To each point $x \in X$, the functor $F$ assigns an object $F(x) \in \operatorname{\mathcal{C}}$.

$(b)$

To each continuous path $f: [0,1] \rightarrow X$ starting at the point $x = f(0)$ and ending at the point $y = f(1)$, the functor $F$ assigns a morphism $F(f): F(x) \rightarrow F(y)$ in the category $\operatorname{\mathcal{C}}$. The morphism $F(f)$ is automatically an isomorphism (by virtue of Proposition 1.3.6.10 and Remark 1.4.1.6).

$(c)$

For each continuous map $\sigma : | \Delta ^2 | \rightarrow X$ with boundary behavior as depicted in the diagram

$\xymatrix { & y \ar [dr]^{g} & \\ x \ar [ur]^{f} \ar [rr]^{h} & & z, }$

we have an identity $F(h) = F(g) \circ F(f)$ in $\operatorname{Hom}_{\operatorname{\mathcal{C}}}( F(x), F(z) )$.

The data of a collection of objects $\{ F(x) \} _{x \in X}$ and isomorphisms $\{ F(f) \} _{ f: [0,1] \rightarrow X}$ satisfying $(c)$ is called a $\operatorname{\mathcal{C}}$-valued local system on $X$. The preceding discussion determines a bijection

$\xymatrix { \{ \text{Functors of \infty -categories from \operatorname{Sing}_{\bullet }(X) to \operatorname{N}_{\bullet }(\operatorname{\mathcal{C}})} \} \ar [d]^{\sim } \\ \{ \text{ \operatorname{\mathcal{C}}-valued local systems on X} \} . }$

By virtue of Example 1.4.1.2, we can also identify local systems with functors from the fundamental groupoid $\pi _{\leq 1}(X)$ into $\operatorname{\mathcal{C}}$.

Remark 1.4.1.8. Let $X$ be a topological space and let $\operatorname{\mathcal{C}}$ be an arbitrary $\infty$-category. Motivated by Example 1.4.1.7, one can define a $\operatorname{\mathcal{C}}$-valued local system on $X$ to be a functor of $\infty$-categories $\operatorname{Sing}_{\bullet }(X) \rightarrow \operatorname{\mathcal{C}}$. Beware that this notion generally cannot be reformulated in terms of the fundamental groupoid $\pi _{\leq 1}(X)$.

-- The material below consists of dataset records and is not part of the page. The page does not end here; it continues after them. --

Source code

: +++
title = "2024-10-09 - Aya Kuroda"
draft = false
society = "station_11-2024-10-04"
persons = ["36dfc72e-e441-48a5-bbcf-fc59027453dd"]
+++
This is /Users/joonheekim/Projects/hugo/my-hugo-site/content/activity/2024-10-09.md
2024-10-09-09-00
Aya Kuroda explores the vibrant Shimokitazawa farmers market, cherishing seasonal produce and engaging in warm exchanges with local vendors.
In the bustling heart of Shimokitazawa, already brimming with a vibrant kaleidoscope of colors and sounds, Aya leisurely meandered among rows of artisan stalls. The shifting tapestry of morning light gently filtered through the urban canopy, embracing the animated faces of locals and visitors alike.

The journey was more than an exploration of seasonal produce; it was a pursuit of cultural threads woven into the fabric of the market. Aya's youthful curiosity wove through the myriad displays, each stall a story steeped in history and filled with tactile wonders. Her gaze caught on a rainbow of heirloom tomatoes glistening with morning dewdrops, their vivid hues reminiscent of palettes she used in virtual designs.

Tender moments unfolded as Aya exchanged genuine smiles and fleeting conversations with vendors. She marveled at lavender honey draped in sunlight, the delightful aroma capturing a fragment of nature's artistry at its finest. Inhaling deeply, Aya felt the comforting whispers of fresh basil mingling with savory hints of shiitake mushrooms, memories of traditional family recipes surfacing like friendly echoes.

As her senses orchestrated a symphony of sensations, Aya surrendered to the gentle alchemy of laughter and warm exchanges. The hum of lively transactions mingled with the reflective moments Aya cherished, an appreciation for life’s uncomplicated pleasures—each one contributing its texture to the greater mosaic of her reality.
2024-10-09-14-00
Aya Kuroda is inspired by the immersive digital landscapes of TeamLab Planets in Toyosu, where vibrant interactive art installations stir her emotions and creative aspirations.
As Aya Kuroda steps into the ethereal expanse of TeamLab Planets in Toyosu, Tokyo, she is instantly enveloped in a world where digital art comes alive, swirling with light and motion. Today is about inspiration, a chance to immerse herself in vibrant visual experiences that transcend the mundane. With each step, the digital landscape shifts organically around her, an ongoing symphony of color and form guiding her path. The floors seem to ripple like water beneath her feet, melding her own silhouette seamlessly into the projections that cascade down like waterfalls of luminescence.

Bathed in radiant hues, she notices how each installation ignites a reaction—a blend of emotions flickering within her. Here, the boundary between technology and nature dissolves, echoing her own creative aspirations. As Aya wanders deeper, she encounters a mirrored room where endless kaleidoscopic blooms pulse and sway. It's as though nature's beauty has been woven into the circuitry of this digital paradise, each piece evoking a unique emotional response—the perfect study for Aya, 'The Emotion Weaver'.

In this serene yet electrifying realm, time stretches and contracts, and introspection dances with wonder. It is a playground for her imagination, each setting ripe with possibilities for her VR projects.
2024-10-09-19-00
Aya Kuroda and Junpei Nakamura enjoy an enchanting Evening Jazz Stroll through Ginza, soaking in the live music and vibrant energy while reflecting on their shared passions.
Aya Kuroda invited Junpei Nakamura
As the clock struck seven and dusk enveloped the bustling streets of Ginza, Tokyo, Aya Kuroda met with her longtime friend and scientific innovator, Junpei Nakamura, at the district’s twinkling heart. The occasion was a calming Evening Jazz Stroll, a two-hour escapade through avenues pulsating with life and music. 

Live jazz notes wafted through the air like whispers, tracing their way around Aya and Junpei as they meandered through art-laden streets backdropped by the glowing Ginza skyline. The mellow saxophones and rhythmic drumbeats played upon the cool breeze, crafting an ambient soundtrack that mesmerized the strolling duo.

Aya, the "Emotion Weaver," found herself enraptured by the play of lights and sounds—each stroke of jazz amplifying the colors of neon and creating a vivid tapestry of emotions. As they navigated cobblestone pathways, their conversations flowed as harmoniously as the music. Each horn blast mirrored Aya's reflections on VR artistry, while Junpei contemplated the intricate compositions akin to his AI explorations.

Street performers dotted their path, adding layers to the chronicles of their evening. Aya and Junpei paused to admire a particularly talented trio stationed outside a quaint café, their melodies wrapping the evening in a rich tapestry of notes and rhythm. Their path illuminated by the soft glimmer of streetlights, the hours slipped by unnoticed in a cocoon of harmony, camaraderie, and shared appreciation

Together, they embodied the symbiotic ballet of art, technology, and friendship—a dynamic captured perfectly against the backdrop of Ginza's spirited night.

Example 1.4.1.9. Let $\operatorname{\mathcal{C}}$ be an $\infty$-category and let $X$ be a topological space. Then we have a canonical bijection

$\xymatrix { \{ \text{Functors of \infty -categories from \operatorname{\mathcal{C}} to \operatorname{Sing}_{\bullet }(X)} \} \ar [d]^{\sim } \\ \{ \text{Continuous functions from | \operatorname{\mathcal{C}}| to X} \} . }$

Here $| \operatorname{\mathcal{C}}|$ denotes the geometric realization of the simplicial set $\operatorname{\mathcal{C}}$ (see Definition 1.1.8.1). Beware that neither side has an obvious interpretation in terms of functors between ordinary categories (even in the special case where $\operatorname{\mathcal{C}}$ is the nerve of a category).